Similar I guess. I own a Misono Swedish (270mm) and a Tojiro DP (210mm). I thought I remembered the Tojiro being a bit curvier than I liked towards the end of the knife, but just looked at mine again and it's good. Can't remember if I've slowly changed that over time and sharpening though. Tojiro has a little more of a dropped tip look to it, and for same length knives, I might expect it to run a little thicker behind the edge. Both profiles work well at least for my cutting motion. 

I don't think you can go wrong with this level of choices for western handled Japanese knives, within which Suisin Western Inox and (probably Kanetsugu Pro-M) should also be included. Profiles of such knives that I've seen in person have looked good to me

Don't know much about the 440 line besides the obvious - it's using a high carbon content steel and is taken to slightly higher hardness

The knives in this range that run more asymmetric may make your edge pro apex sharpening more of a hassle - Misono, maybe also Fujiwara and Suisin (can others comment on this part)? In that respect, I encourage giving freehanding a try to better understand sharpening such knives
Thanks, that's very helpful. Would you say the increased price of the 240mm Misono is worth it compared to, say, the Fujiwara? The 210mm versions are not too dissimilar when it comes to price, but there is a significant increase for the 240mm, it seems.
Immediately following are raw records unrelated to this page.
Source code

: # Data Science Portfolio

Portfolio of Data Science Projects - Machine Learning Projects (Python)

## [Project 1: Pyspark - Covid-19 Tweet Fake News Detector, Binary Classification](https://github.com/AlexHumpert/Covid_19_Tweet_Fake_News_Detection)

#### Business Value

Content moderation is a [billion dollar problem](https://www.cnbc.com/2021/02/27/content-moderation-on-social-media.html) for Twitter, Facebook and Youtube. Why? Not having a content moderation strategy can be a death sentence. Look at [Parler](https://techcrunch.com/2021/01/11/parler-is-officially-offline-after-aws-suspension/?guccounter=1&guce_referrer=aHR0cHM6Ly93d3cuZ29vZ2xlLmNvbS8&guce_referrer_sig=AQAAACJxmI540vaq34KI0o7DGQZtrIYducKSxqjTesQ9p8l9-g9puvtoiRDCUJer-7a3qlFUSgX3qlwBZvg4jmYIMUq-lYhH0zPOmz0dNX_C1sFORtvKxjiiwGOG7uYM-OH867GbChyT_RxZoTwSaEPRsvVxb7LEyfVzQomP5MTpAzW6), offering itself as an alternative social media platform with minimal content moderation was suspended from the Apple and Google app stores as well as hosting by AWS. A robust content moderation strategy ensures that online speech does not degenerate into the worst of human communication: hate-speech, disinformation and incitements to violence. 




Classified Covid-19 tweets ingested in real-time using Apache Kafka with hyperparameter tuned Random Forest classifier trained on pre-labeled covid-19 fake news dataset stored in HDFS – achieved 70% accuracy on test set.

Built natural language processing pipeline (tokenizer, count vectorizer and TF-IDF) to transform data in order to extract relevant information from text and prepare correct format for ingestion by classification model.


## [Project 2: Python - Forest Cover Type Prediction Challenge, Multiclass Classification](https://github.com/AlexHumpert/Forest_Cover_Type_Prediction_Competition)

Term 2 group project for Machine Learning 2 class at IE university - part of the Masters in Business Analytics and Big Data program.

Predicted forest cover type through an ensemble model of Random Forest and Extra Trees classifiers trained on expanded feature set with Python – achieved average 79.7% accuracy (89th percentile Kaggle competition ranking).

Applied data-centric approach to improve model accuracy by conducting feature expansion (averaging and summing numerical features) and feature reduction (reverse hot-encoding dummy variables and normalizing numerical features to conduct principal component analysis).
The Suisin was on my list, until I saw a better picture of the handle in the other thread. Yuck. I am not buying looks, I know, but I won't have such an ugly thing in my kitchen.

And thanks for the advice on hand sharpening. I think it's good advice. If I can't get the results I want using the Apex I'll look into hand sharpening. However, I don't think I'll be able to do much better by hand ;)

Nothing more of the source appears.